Design of Wheel Grouser Geometry with Reduced Sinkage for LEV-1 Lunar Rover
Masatsugu Otsuki, Kent Yoshikawa, Takao Maeda, Naoto Usami, Tetsuo Yoshimitsu
AI summary
Problem
Planetary rovers frequently experience excessive wheel sinkage and insufficient traction on loose regolith, which limits mobility and efficiency. Traditional grouser designs struggle to balance high draw-bar pull with minimal sinkage within strict size and mass constraints.
Approach
The authors extended Resistive Force Theory to mathematically model reaction forces for arbitrary grouser shapes, then optimized the grouser angle and length using simulations and single-wheel tests to maximize traction while minimizing sinkage.
Key results
- Formulated a generalized Resistive Force Theory model for arbitrary grouser geometries
- Identified a 90-degree tilted grouser orientation as optimal for maximizing draw-bar pull per sinkage
- Validated the design through single-wheel tests and Distinct Element Method simulations
- Successfully deployed and verified the optimized wheel on the LEV-1 lunar rover
Why it matters
Provides a practical, physics-based design framework for high-traction, low-sinkage rover wheels critical for future lunar and planetary exploration missions.
Abstract
Surface-mobile platforms have explored the moon and the red planet for nearly half century, providing a wealth of scientific data.

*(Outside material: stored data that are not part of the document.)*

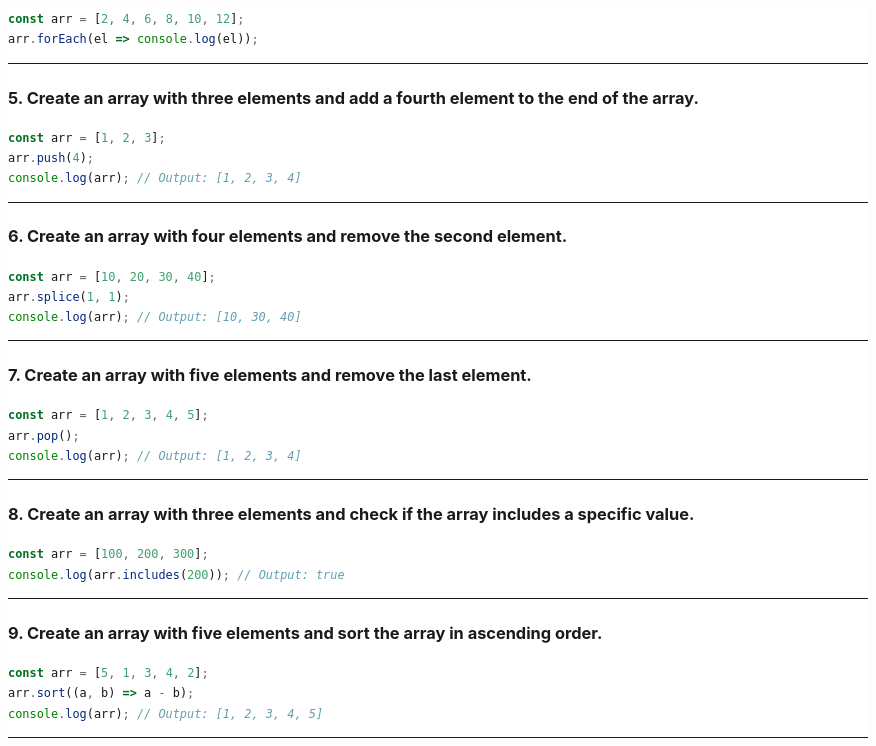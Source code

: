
 ```js
const arr = [2, 4, 6, 8, 10, 12];
arr.forEach(el => console.log(el));
```

---

### **5. Create an array with three elements and add a fourth element to the end of the array.**

```js
const arr = [1, 2, 3];
arr.push(4);
console.log(arr); // Output: [1, 2, 3, 4]
```

---

### **6. Create an array with four elements and remove the second element.**

```js
const arr = [10, 20, 30, 40];
arr.splice(1, 1);
console.log(arr); // Output: [10, 30, 40]
```

---

### **7. Create an array with five elements and remove the last element.**

```js
const arr = [1, 2, 3, 4, 5];
arr.pop();
console.log(arr); // Output: [1, 2, 3, 4]
```

---

### **8. Create an array with three elements and check if the array includes a specific value.**

```js
const arr = [100, 200, 300];
console.log(arr.includes(200)); // Output: true
```

---

### **9. Create an array with five elements and sort the array in ascending order.**

```js
const arr = [5, 1, 3, 4, 2];
arr.sort((a, b) => a - b);
console.log(arr); // Output: [1, 2, 3, 4, 5]
```

---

However, surface mobility on planetary bodies remains a challenging task. In this paper, the formulation of reaction force by a grouser with a generalized geometry for a wheel of a planetary rover is presented, along with its verification through comparisons with the results by the conventional geometry. In a simulation study, the resistive force theory is applied to a general grouser geometry model. The study determines the impact of several parameters, particularly the grouser inclination, on draw-bar pull. The results obtained from the study suggest the formulation of a design for the grouser that is nearly optimal in its capacity to maximize the draw-bar pull per sinkage. We also apply the proposed geometry to the wheel on LEV-1, demonstrating that it works well in actual lunar operations.